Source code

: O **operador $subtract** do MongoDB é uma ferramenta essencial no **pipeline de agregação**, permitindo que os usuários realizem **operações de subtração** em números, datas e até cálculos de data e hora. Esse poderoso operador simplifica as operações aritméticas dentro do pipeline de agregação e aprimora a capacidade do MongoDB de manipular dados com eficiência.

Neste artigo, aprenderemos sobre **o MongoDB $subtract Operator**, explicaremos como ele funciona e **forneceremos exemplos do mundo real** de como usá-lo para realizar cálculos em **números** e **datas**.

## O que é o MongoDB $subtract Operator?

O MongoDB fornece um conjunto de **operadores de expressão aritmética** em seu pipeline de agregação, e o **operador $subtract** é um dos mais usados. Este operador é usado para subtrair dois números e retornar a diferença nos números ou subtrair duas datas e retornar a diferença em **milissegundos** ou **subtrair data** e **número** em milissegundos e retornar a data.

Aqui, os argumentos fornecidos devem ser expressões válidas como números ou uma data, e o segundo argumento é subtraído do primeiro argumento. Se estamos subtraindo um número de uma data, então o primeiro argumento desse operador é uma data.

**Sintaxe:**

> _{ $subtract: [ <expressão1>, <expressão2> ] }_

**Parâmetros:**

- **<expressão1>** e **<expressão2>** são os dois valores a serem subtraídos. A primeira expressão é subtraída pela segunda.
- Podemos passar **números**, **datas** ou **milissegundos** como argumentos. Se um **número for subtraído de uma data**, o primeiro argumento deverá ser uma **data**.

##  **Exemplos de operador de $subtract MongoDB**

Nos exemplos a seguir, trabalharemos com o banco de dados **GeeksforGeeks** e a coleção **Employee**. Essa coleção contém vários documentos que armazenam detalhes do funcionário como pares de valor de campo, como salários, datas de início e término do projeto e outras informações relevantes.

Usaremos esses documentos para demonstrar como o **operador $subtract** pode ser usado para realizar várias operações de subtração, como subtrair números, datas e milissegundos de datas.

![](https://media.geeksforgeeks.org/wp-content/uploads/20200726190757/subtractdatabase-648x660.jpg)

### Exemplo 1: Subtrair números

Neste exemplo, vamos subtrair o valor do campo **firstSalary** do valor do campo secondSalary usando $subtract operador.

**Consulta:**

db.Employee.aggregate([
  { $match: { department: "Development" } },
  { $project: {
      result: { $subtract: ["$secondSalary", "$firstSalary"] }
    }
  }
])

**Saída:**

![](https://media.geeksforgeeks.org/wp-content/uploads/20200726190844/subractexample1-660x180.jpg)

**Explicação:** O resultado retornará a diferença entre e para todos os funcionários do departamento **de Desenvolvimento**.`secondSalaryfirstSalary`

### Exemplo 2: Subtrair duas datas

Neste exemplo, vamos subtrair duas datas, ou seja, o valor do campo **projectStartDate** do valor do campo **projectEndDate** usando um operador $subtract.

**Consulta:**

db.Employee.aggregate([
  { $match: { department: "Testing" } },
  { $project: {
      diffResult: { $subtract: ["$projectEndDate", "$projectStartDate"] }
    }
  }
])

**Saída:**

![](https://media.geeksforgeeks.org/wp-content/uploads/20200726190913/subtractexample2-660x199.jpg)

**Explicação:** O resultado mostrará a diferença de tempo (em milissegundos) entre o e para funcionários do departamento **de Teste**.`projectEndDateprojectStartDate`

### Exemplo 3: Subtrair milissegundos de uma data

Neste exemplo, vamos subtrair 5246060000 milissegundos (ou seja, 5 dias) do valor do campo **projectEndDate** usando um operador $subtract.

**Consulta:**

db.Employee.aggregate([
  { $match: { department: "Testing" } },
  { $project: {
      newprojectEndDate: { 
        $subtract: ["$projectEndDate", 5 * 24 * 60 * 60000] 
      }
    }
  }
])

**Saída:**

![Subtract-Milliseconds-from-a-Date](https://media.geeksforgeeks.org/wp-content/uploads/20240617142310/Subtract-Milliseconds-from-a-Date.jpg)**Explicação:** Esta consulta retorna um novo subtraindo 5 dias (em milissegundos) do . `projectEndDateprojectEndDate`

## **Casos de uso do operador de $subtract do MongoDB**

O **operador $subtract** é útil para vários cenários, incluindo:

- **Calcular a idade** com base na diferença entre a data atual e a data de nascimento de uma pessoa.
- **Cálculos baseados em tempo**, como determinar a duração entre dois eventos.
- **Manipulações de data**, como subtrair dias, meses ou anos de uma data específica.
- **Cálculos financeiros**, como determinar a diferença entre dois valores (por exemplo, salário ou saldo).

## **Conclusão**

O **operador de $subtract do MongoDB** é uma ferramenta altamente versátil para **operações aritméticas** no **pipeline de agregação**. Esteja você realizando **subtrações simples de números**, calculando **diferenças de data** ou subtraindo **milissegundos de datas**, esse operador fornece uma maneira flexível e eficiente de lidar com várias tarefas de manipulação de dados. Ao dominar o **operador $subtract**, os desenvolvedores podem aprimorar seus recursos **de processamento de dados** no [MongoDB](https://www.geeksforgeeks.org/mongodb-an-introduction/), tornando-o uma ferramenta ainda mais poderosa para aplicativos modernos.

▸ Description of the task
Your job is to set down the whole listing a second time, exactly.

▸ Written solution
Source code

: O **operador $subtract** do MongoDB é uma ferramenta essencial no **pipeline de agregação**, permitindo que os usuários realizem **operações de subtração** em números, datas e até cálculos de data e hora. Esse poderoso operador simplifica as operações aritméticas dentro do pipeline de agregação e aprimora a capacidade do MongoDB de manipular dados com eficiência.

Neste artigo, aprenderemos sobre **o MongoDB $subtract Operator**, explicaremos como ele funciona e **forneceremos exemplos do mundo real** de como usá-lo para realizar cálculos em **números** e **datas**.

## O que é o MongoDB $subtract Operator?

O MongoDB fornece um conjunto de **operadores de expressão aritmética** em seu pipeline de agregação, e o **operador $subtract** é um dos mais usados. Este operador é usado para subtrair dois números e retornar a diferença nos números ou subtrair duas datas e retornar a diferença em **milissegundos** ou **subtrair data** e **número** em milissegundos e retornar a data.

Aqui, os argumentos fornecidos devem ser expressões válidas como números ou uma data, e o segundo argumento é subtraído do primeiro argumento. Se estamos subtraindo um número de uma data, então o primeiro argumento desse operador é uma data.

**Sintaxe:**

> _{ $subtract: [ <expressão1>, <expressão2> ] }_

**Parâmetros:**

- **<expressão1>** e **<expressão2>** são os dois valores a serem subtraídos. A primeira expressão é subtraída pela segunda.
- Podemos passar **números**, **datas** ou **milissegundos** como argumentos. Se um **número for subtraído de uma data**, o primeiro argumento deverá ser uma **data**.

##  **Exemplos de operador de $subtract MongoDB**

Nos exemplos a seguir, trabalharemos com o banco de dados **GeeksforGeeks** e a coleção **Employee**. Essa coleção contém vários documentos que armazenam detalhes do funcionário como pares de valor de campo, como salários, datas de início e término do projeto e outras informações relevantes.

Usaremos esses documentos para demonstrar como o **operador $subtract** pode ser usado para realizar várias operações de subtração, como subtrair números, datas e milissegundos de datas.

![](https://media.geeksforgeeks.org/wp-content/uploads/20200726190757/subtractdatabase-648x660.jpg)

### Exemplo 1: Subtrair números

Neste exemplo, vamos subtrair o valor do campo **firstSalary** do valor do campo secondSalary usando $subtract operador.

**Consulta:**

db.Employee.aggregate([
  { $match: { department: "Development" } },
  { $project: {
      result: { $subtract: ["$secondSalary", "$firstSalary"] }
    }
  }
])

**Saída:**

![](https://media.geeksforgeeks.org/wp-content/uploads/20200726190844/subractexample1-660x180.jpg)

**Explicação:** O resultado retornará a diferença entre e para todos os funcionários do departamento **de Desenvolvimento**.`secondSalaryfirstSalary`

### Exemplo 2: Subtrair duas datas

Neste exemplo, vamos subtrair duas datas, ou seja, o valor do campo **projectStartDate** do valor do campo **projectEndDate** usando um operador $subtract.

**Consulta:**

db.Employee.aggregate([
  { $match: { department: "Testing" } },
  { $project: {
      diffResult: { $subtract: ["$projectEndDate", "$projectStartDate"] }
    }
  }
])

**Saída:**

![](https://media.geeksforgeeks.org/wp-content/uploads/20200726190913/subtractexample2-660x199.jpg)

**Explicação:** O resultado mostrará a diferença de tempo (em milissegundos) entre o e para funcionários do departamento **de Teste**.`projectEndDateprojectStartDate`

### Exemplo 3: Subtrair milissegundos de uma data

Neste exemplo, vamos subtrair 5246060000 milissegundos (ou seja, 5 dias) do valor do campo **projectEndDate** usando um operador $subtract.

**Consulta:**

db.Employee.aggregate([
  { $match: { department: "Testing" } },
  { $project: {
      newprojectEndDate: { 
        $subtract: ["$projectEndDate", 5 * 24 * 60 * 60000] 
      }
    }
  }
])

**Saída:**

![Subtract-Milliseconds-from-a-Date](https://media.geeksforgeeks.org/wp-content/uploads/20240617142310/Subtract-Milliseconds-from-a-Date.jpg)**Explicação:** Esta consulta retorna um novo subtraindo 5 dias (em milissegundos) do . `projectEndDateprojectEndDate`

## **Casos de uso do operador de $subtract do MongoDB**

O **operador $subtract** é útil para vários cenários, incluindo:

- **Calcular a idade** com base na diferença entre a data atual e a data de nascimento de uma pessoa.
- **Cálculos baseados em tempo**, como determinar a duração entre dois eventos.
- **Manipulações de data**, como subtrair dias, meses ou anos de uma data específica.
- **Cálculos financeiros**, como determinar a diferença entre dois valores (por exemplo, salário ou saldo).

## **Conclusão**

O **operador de $subtract do MongoDB** é uma ferramenta altamente versátil para **operações aritméticas** no **pipeline de agregação**. Esteja você realizando **subtrações simples de números**, calculando **diferenças de data** ou subtraindo **milissegundos de datas**, esse operador fornece uma maneira flexível e eficiente de lidar com várias tarefas de manipulação de dados. Ao dominar o **operador $subtract**, os desenvolvedores podem aprimorar seus recursos **de processamento de dados** no [MongoDB](https://www.geeksforgeeks.org/mongodb-an-introduction/), tornando-o uma ferramenta ainda mais poderosa para aplicativos modernos.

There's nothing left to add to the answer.